─── DATA FOR REVIEW

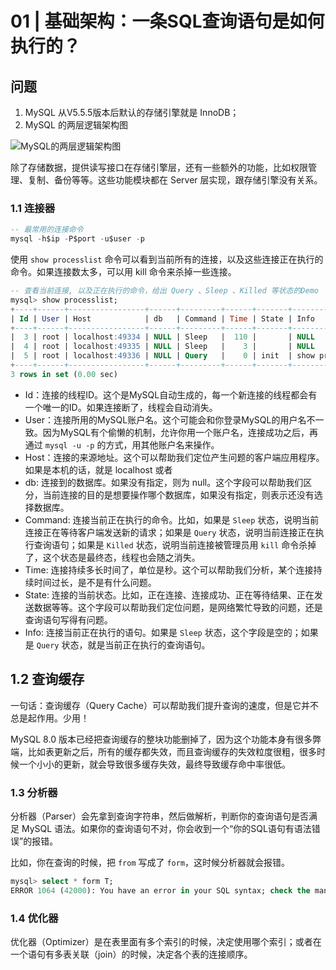 # 01 | 基础架构：一条SQL查询语句是如何执行的？

## 问题

1. MySQL 从V5.5.5版本后默认的存储引擎就是 InnoDB； 
2. MySQL 的两层逻辑架构图

![MySQL的两层逻辑架构图](https://static001.geekbang.org/resource/image/6f/1b/6f6b4a4b4d3b6b3b6b3b3b3b3b3b1b6f.png)

除了存储数据，提供读写接口在存储引擎层，还有一些额外的功能，比如权限管理、复制、备份等等。这些功能模块都在 Server 层实现，跟存储引擎没有关系。

### 1.1 连接器

```sql
-- 最常用的连接命令
mysql -h$ip -P$port -u$user -p
```

使用 `show processlist` 命令可以看到当前所有的连接，以及这些连接正在执行的命令。如果连接数太多，可以用 kill 命令来杀掉一些连接。

```sql
-- 查看当前连接, 以及正在执行的命令，给出 Query 、Sleep 、Killed 等状态的Demo
mysql> show processlist;
+----+------+-----------------+------+---------+------+-------+------------------+
| Id | User | Host            | db   | Command | Time | State | Info             |
+----+------+-----------------+------+---------+------+-------+------------------+
|  3 | root | localhost:49334 | NULL | Sleep   |  110 |       | NULL             |
|  4 | root | localhost:49335 | NULL | Sleep   |    3 |       | NULL             |
|  5 | root | localhost:49336 | NULL | Query   |    0 | init  | show processlist |
+----+------+-----------------+------+---------+------+-------+------------------+
3 rows in set (0.00 sec)
```

- Id：连接的线程ID。这个是MySQL自动生成的，每一个新连接的线程都会有一个唯一的ID。如果连接断了，线程会自动消失。
- User：连接所用的MySQL账户名。这个可能会和你登录MySQL的用户名不一致。因为MySQL有个偷懒的机制，允许你用一个账户名，连接成功之后，再通过 `mysql -u -p` 的方式，用其他账户名来操作。
- Host：连接的来源地址。这个可以帮助我们定位产生问题的客户端应用程序。如果是本机的话，就是 localhost 或者 
- db: 连接到的数据库。如果没有指定，则为 null。这个字段可以帮助我们区分，当前连接的目的是想要操作哪个数据库，如果没有指定，则表示还没有选择数据库。
- Command: 连接当前正在执行的命令。比如，如果是 `Sleep` 状态，说明当前连接正在等待客户端发送新的请求；如果是 `Query` 状态，说明当前连接正在执行查询语句；如果是 `Killed` 状态，说明当前连接被管理员用 `kill` 命令杀掉了，这个状态是最终态，线程也会随之消失。
- Time: 连接持续多长时间了，单位是秒。这个可以帮助我们分析，某个连接持续时间过长，是不是有什么问题。
- State: 连接的当前状态。比如，正在连接、连接成功、正在等待结果、正在发送数据等等。这个字段可以帮助我们定位问题，是网络繁忙导致的问题，还是查询语句写得有问题。
- Info: 连接当前正在执行的语句。如果是 `Sleep` 状态，这个字段是空的；如果是 `Query` 状态，就是当前正在执行的查询语句。

## 1.2 查询缓存

一句话：查询缓存（Query Cache）可以帮助我们提升查询的速度，但是它并不总是起作用。少用！

MySQL 8.0 版本已经把查询缓存的整块功能删掉了，因为这个功能本身有很多弊端，比如表更新之后，所有的缓存都失效，而且查询缓存的失效粒度很粗，很多时候一个小小的更新，就会导致很多缓存失效，最终导致缓存命中率很低。

### 1.3 分析器

分析器（Parser）会先拿到查询字符串，然后做解析，判断你的查询语句是否满足 MySQL 语法。如果你的查询语句不对，你会收到一个“你的SQL语句有语法错误”的报错。

比如，你在查询的时候，把 `from` 写成了 `form`，这时候分析器就会报错。

```sql
mysql> select * form T;
ERROR 1064 (42000): You have an error in your SQL syntax; check the manual that corresponds to your MySQL server version for the right syntax to use near 'form T' at line 1
```

### 1.4 优化器

优化器（Optimizer）是在表里面有多个索引的时候，决定使用哪个索引；或者在一个语句有多表关联（join）的时候，决定各个表的连接顺序。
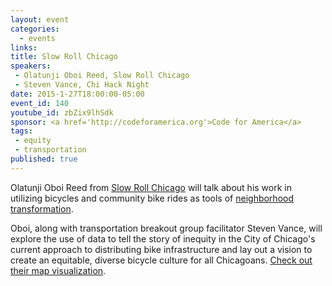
 ```yaml
---
layout: event
categories: 
  - events
links:
title: Slow Roll Chicago
speakers:
 - Olatunji Oboi Reed, Slow Roll Chicago
 - Steven Vance, Chi Hack Night
date: 2015-1-27T18:00:00-05:00
event_id: 140
youtube_id: zbZix9lhSdk
sponsor: <a href='http://codeforamerica.org'>Code for America</a>
tags: 
 - equity
 - transportation
published: true
---
```


Olatunji Oboi Reed from [Slow Roll Chicago](http://slowrollchicago.org/) will talk about his work in utilizing bicycles and community bike rides as tools of [neighborhood transformation](http://chi.streetsblog.org/2015/01/07/why-i-fight-how-biking-saved-my-life-and-can-benefit-other-black-chicagoans/#more-99814).

Oboi, along with transportation breakout group facilitator Steven Vance, will explore the use of data to tell the story of inequity in the City of Chicago's current approach to distributing bike infrastructure and lay out a vision to create an equitable, diverse bicycle culture for all Chicagoans. [Check out their map visualization](http://www.stevevance.net/slowrollchicago/).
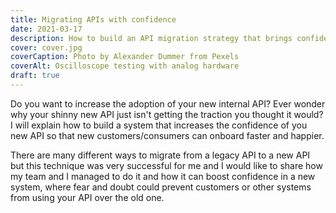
 ```yaml
---
title: Migrating APIs with confidence
date: 2021-03-17
description: How to build an API migration strategy that brings confidence
cover: cover.jpg
coverCaption: Photo by Alexander Dummer from Pexels
coverAlt: Oscilloscope testing with analog hardware
draft: true
---
```


Do you want to increase the adoption of your new internal API? Ever wonder why your shinny new API just isn't getting the traction you thought it would? I will explain how to build a system that increases the confidence of you new API so that new customers/consumers can onboard faster and happier.

There are many different ways to migrate from a legacy API to a new API but this technique was very successful for me and I would like to share how my team and I managed to do it and how it can boost confidence in a new system, where fear and doubt could prevent customers or other systems from using your API over the old one.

──────

# ACTION ITEM
Every line containing the string "that" is required; copy each such line from the data.

# REPLY
ERROR 1064 (42000): You have an error in your SQL syntax; check the manual that corresponds to your MySQL server version for the right syntax to use near 'form T' at line 1
description: How to build an API migration strategy that brings confidence
Do you want to increase the adoption of your new internal API? Ever wonder why your shinny new API just isn't getting the traction you thought it would? I will explain how to build a system that increases the confidence of you new API so that new customers/consumers can onboard faster and happier.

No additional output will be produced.